2.  La question en litige (ii)

[16]  À mon avis, la question déterminante est de savoir si la SAI a agi raisonnablement en appliquant le nouveau Règlement. L’application de ce règlement signifie que le motif du rejet n’a pas été surmonté et que le manque à gagner était important. Ces conclusions étaient déterminantes parce qu’elles autorisaient la SAI à appliquer un critère exigeant dans le cadre de son analyse des motifs d’ordre humanitaire.

[17]  Comme je l’ai mentionné précédemment, la SAI s’est fondée sur la décision Gill de la Cour fédérale pour étayer sa conclusion selon laquelle le nouveau Règlement s’appliquait. À mon avis, elle n’aurait pas dû le faire. L’affaire Gill n’était pas une affaire où la Cour s’était demandé quand le nouveau Règlement devait être appliqué et il n’y était donc pas question du REIR qui accompagnait le nouveau Règlement. Le REIR est ainsi rédigé :

Ces modifications réglementaires devraient entrer en vigueur le 1er janvier 2014. Les demandes de parrainage présentées dans le cadre du programme des PGP et reçues avant l’imposition du moratoire — le 5 novembre 2011 — seraient évaluées d’après les dispositions réglementaires en vigueur à ce moment‑là.
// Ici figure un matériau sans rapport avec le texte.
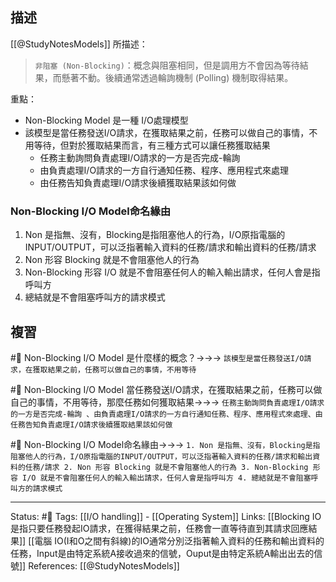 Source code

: ## 描述
[[@StudyNotesModels]] 所描述：
> `非阻塞 (Non-Blocking)`：概念與阻塞相同，但是調用方不會因為等待結果，而懸著不動。後續通常透過輪詢機制 (Polling) 機制取得結果。

重點：
- Non-Blocking Model 是一種 I/O處理模型
- 該模型是當任務發送I/O請求，在獲取結果之前，任務可以做自己的事情，不用等待，但對於獲取結果而言，有三種方式可以讓任務獲取結果
	- 任務主動詢問負責處理I/O請求的一方是否完成-輪詢 
	- 由負責處理I/O請求的一方自行通知任務、程序、應用程式來處理 
	- 由任務告知負責處理I/O請求後續獲取結果該如何做


### Non-Blocking I/O Model命名緣由
1. Non 是指無、沒有，Blocking是指阻塞他人的行為，I/O原指電腦的INPUT/OUTPUT，可以泛指著輸入資料的任務/請求和輸出資料的任務/請求
2. Non 形容 Blocking 就是不會阻塞他人的行為
3. Non-Blocking 形容 I/O 就是不會阻塞任何人的輸入輸出請求，任何人會是指呼叫方
4. 總結就是不會阻塞呼叫方的請求模式


## 複習
#🧠  Non-Blocking I/O Model 是什麼樣的概念？->->-> `該模型是當任務發送I/O請求，在獲取結果之前，任務可以做自己的事情，不用等待`
<!--SR:!2022-07-18,3,250-->

#🧠 Non-Blocking I/O Model  當任務發送I/O請求，在獲取結果之前，任務可以做自己的事情，不用等待，那麼任務如何獲取結果->->-> `任務主動詢問負責處理I/O請求的一方是否完成-輪詢 、由負責處理I/O請求的一方自行通知任務、程序、應用程式來處理、由任務告知負責處理I/O請求後續獲取結果該如何做`
<!--SR:!2022-07-18,3,250-->

#🧠 Non-Blocking I/O Model命名緣由->->-> `1. Non 是指無、沒有，Blocking是指阻塞他人的行為，I/O原指電腦的INPUT/OUTPUT，可以泛指著輸入資料的任務/請求和輸出資料的任務/請求 2. Non 形容 Blocking 就是不會阻塞他人的行為 3. Non-Blocking 形容 I/O 就是不會阻塞任何人的輸入輸出請求，任何人會是指呼叫方 4. 總結就是不會阻塞呼叫方的請求模式`
<!--SR:!2022-07-24,25,250-->

---
Status: #🌱 
Tags:
[[I/O handling]] - [[Operating System]]
Links:
[[Blocking IO 是指只要任務發起IO請求，在獲得結果之前，任務會一直等待直到其請求回應結果]]
[[電腦 IO(I和O之間有斜線)的IO通常分別泛指著輸入資料的任務和輸出資料的任務，Input是由特定系統A接收過來的信號，Ouput是由特定系統A輸出出去的信號]]
References:
[[@StudyNotesModels]]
Les demandes de parrainage visant des PGP reçues à partir du 2 janvier 2014 seraient évaluées à la lumières des dispositions réglementaires proposées.

[18]  Dans l’arrêt Bristol‑Myers Squibb Co. c Canada, 2005 CSC 533, au paragraphe 157, le juge Bastarache, dissident, mais pas sur cette question, a décrit ainsi le rôle que joue le REIR :

157  Notre Cour et d’autres tribunaux ont fréquemment utilisé le REIR pour déterminer l’objet d’un règlement et son application envisagée et ce, dans divers contextes : voir, p. ex., RJR‑MacDonald Inc. c. Canada (Procureur général), [1994] 1 R.C.S. 311, p. 352‑353; Friesen c. Canada, [1995] 3 R.C.S. 103, par. 63‑64; Merck 1999, par. 51; AstraZeneca, par. 23; Bayer Inc. c. Canada (Procureur général), [1999] A.C.F. no 826 (QL) (C.A.), par. 10.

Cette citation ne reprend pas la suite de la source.